### Record set
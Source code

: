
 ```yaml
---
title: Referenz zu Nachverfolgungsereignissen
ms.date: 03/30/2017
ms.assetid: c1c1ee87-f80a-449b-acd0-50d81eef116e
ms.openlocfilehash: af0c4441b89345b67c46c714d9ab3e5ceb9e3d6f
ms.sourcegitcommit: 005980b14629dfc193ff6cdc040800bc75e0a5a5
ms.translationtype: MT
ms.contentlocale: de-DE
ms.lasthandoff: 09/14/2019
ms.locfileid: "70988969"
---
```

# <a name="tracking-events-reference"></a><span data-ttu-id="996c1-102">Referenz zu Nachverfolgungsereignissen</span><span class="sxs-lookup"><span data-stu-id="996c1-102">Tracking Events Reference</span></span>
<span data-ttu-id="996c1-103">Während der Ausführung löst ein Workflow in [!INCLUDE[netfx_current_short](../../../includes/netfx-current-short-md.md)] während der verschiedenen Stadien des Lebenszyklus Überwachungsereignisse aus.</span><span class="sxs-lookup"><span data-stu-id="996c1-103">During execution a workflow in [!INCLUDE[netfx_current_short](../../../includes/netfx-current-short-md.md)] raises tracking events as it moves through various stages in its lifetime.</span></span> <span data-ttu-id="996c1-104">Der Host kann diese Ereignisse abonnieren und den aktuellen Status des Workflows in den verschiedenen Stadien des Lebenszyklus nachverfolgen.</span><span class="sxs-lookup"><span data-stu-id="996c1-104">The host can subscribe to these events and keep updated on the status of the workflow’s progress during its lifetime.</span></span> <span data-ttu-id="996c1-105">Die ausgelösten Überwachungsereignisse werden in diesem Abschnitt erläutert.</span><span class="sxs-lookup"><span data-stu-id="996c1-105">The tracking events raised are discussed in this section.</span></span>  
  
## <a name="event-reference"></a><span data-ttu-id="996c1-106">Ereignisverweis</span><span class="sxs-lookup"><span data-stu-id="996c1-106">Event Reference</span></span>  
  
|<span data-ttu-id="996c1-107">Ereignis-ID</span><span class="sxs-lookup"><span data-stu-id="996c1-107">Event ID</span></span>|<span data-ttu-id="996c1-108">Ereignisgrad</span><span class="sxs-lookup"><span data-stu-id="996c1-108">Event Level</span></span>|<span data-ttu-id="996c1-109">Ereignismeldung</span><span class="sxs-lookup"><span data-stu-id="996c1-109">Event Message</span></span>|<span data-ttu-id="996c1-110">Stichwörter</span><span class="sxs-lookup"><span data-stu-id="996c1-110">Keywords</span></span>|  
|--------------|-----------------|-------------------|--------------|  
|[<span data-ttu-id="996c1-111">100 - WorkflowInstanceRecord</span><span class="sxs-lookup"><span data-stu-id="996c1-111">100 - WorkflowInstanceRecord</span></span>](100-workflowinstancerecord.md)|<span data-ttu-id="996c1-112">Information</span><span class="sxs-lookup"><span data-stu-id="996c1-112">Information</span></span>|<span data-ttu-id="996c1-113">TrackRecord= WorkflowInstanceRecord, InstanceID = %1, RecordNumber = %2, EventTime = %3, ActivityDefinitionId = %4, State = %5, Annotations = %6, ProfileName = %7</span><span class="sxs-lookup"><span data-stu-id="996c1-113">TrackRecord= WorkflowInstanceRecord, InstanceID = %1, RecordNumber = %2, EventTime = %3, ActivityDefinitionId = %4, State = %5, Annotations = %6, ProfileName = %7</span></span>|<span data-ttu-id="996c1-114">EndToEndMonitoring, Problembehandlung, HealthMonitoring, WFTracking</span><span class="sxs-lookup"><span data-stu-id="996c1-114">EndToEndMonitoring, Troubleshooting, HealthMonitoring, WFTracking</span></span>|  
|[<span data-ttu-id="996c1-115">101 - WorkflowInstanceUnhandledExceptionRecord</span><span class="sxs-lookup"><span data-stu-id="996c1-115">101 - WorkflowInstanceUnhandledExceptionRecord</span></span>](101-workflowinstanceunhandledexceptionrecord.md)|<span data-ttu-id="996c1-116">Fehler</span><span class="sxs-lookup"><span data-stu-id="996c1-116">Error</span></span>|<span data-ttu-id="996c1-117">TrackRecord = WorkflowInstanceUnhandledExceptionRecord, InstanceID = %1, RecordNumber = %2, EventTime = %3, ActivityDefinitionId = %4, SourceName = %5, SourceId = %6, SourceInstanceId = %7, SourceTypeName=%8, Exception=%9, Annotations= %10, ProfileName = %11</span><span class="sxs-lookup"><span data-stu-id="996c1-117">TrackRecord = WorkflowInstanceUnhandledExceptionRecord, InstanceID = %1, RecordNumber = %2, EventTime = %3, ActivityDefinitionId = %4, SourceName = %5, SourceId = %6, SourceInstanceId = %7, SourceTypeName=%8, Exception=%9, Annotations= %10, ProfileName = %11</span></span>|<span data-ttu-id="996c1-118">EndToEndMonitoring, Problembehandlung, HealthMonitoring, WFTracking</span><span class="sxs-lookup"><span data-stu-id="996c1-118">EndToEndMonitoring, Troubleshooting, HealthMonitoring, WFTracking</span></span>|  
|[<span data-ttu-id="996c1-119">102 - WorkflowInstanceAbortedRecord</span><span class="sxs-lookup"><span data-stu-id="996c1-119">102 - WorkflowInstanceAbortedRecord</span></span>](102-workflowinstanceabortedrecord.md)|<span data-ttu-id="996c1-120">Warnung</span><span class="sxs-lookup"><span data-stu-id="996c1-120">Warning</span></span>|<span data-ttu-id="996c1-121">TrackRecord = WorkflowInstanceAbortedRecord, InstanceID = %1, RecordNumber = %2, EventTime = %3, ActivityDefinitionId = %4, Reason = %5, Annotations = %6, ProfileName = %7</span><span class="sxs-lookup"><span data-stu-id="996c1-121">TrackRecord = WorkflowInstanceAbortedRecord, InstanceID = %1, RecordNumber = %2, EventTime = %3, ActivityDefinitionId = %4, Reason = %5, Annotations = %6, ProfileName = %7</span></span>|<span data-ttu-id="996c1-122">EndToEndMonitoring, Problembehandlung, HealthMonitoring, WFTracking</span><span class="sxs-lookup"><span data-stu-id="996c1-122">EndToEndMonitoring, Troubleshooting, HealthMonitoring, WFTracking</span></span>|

### Assignment
Could you return the complete listing, word for word?

### Written solution
Source code

:
 ```yaml
---
title: Referenz zu Nachverfolgungsereignissen
ms.date: 03/30/2017
ms.assetid: c1c1ee87-f80a-449b-acd0-50d81eef116e
ms.openlocfilehash: af0c4441b89345b67c46c714d9ab3e5ceb9e3d6f
ms.sourcegitcommit: 005980b14629dfc193ff6cdc040800bc75e0a5a5
ms.translationtype: MT
ms.contentlocale: de-DE
ms.lasthandoff: 09/14/2019
ms.locfileid: "70988969"
---
```

# <a name="tracking-events-reference"></a><span data-ttu-id="996c1-102">Referenz zu Nachverfolgungsereignissen</span><span class="sxs-lookup"><span data-stu-id="996c1-102">Tracking Events Reference</span></span>
<span data-ttu-id="996c1-103">Während der Ausführung löst ein Workflow in [!INCLUDE[netfx_current_short](../../../includes/netfx-current-short-md.md)] während der verschiedenen Stadien des Lebenszyklus Überwachungsereignisse aus.</span><span class="sxs-lookup"><span data-stu-id="996c1-103">During execution a workflow in [!INCLUDE[netfx_current_short](../../../includes/netfx-current-short-md.md)] raises tracking events as it moves through various stages in its lifetime.</span></span> <span data-ttu-id="996c1-104">Der Host kann diese Ereignisse abonnieren und den aktuellen Status des Workflows in den verschiedenen Stadien des Lebenszyklus nachverfolgen.</span><span class="sxs-lookup"><span data-stu-id="996c1-104">The host can subscribe to these events and keep updated on the status of the workflow’s progress during its lifetime.</span></span> <span data-ttu-id="996c1-105">Die ausgelösten Überwachungsereignisse werden in diesem Abschnitt erläutert.</span><span class="sxs-lookup"><span data-stu-id="996c1-105">The tracking events raised are discussed in this section.</span></span>  
  
## <a name="event-reference"></a><span data-ttu-id="996c1-106">Ereignisverweis</span><span class="sxs-lookup"><span data-stu-id="996c1-106">Event Reference</span></span>  
  
|<span data-ttu-id="996c1-107">Ereignis-ID</span><span class="sxs-lookup"><span data-stu-id="996c1-107">Event ID</span></span>|<span data-ttu-id="996c1-108">Ereignisgrad</span><span class="sxs-lookup"><span data-stu-id="996c1-108">Event Level</span></span>|<span data-ttu-id="996c1-109">Ereignismeldung</span><span class="sxs-lookup"><span data-stu-id="996c1-109">Event Message</span></span>|<span data-ttu-id="996c1-110">Stichwörter</span><span class="sxs-lookup"><span data-stu-id="996c1-110">Keywords</span></span>|  
|--------------|-----------------|-------------------|--------------|  
|[<span data-ttu-id="996c1-111">100 - WorkflowInstanceRecord</span><span class="sxs-lookup"><span data-stu-id="996c1-111">100 - WorkflowInstanceRecord</span></span>](100-workflowinstancerecord.md)|<span data-ttu-id="996c1-112">Information</span><span class="sxs-lookup"><span data-stu-id="996c1-112">Information</span></span>|<span data-ttu-id="996c1-113">TrackRecord= WorkflowInstanceRecord, InstanceID = %1, RecordNumber = %2, EventTime = %3, ActivityDefinitionId = %4, State = %5, Annotations = %6, ProfileName = %7</span><span class="sxs-lookup"><span data-stu-id="996c1-113">TrackRecord= WorkflowInstanceRecord, InstanceID = %1, RecordNumber = %2, EventTime = %3, ActivityDefinitionId = %4, State = %5, Annotations = %6, ProfileName = %7</span></span>|<span data-ttu-id="996c1-114">EndToEndMonitoring, Problembehandlung, HealthMonitoring, WFTracking</span><span class="sxs-lookup"><span data-stu-id="996c1-114">EndToEndMonitoring, Troubleshooting, HealthMonitoring, WFTracking</span></span>|  
|[<span data-ttu-id="996c1-115">101 - WorkflowInstanceUnhandledExceptionRecord</span><span class="sxs-lookup"><span data-stu-id="996c1-115">101 - WorkflowInstanceUnhandledExceptionRecord</span></span>](101-workflowinstanceunhandledexceptionrecord.md)|<span data-ttu-id="996c1-116">Fehler</span><span class="sxs-lookup"><span data-stu-id="996c1-116">Error</span></span>|<span data-ttu-id="996c1-117">TrackRecord = WorkflowInstanceUnhandledExceptionRecord, InstanceID = %1, RecordNumber = %2, EventTime = %3, ActivityDefinitionId = %4, SourceName = %5, SourceId = %6, SourceInstanceId = %7, SourceTypeName=%8, Exception=%9, Annotations= %10, ProfileName = %11</span><span class="sxs-lookup"><span data-stu-id="996c1-117">TrackRecord = WorkflowInstanceUnhandledExceptionRecord, InstanceID = %1, RecordNumber = %2, EventTime = %3, ActivityDefinitionId = %4, SourceName = %5, SourceId = %6, SourceInstanceId = %7, SourceTypeName=%8, Exception=%9, Annotations= %10, ProfileName = %11</span></span>|<span data-ttu-id="996c1-118">EndToEndMonitoring, Problembehandlung, HealthMonitoring, WFTracking</span><span class="sxs-lookup"><span data-stu-id="996c1-118">EndToEndMonitoring, Troubleshooting, HealthMonitoring, WFTracking</span></span>|  
|[<span data-ttu-id="996c1-119">102 - WorkflowInstanceAbortedRecord</span><span class="sxs-lookup"><span data-stu-id="996c1-119">102 - WorkflowInstanceAbortedRecord</span></span>](102-workflowinstanceabortedrecord.md)|<span data-ttu-id="996c1-120">Warnung</span><span class="sxs-lookup"><span data-stu-id="996c1-120">Warning</span></span>|<span data-ttu-id="996c1-121">TrackRecord = WorkflowInstanceAbortedRecord, InstanceID = %1, RecordNumber = %2, EventTime = %3, ActivityDefinitionId = %4, Reason = %5, Annotations = %6, ProfileName = %7</span><span class="sxs-lookup"><span data-stu-id="996c1-121">TrackRecord = WorkflowInstanceAbortedRecord, InstanceID = %1, RecordNumber = %2, EventTime = %3, ActivityDefinitionId = %4, Reason = %5, Annotations = %6, ProfileName = %7</span></span>|<span data-ttu-id="996c1-122">EndToEndMonitoring, Problembehandlung, HealthMonitoring, WFTracking</span><span class="sxs-lookup"><span data-stu-id="996c1-122">EndToEndMonitoring, Troubleshooting, HealthMonitoring, WFTracking</span></span>|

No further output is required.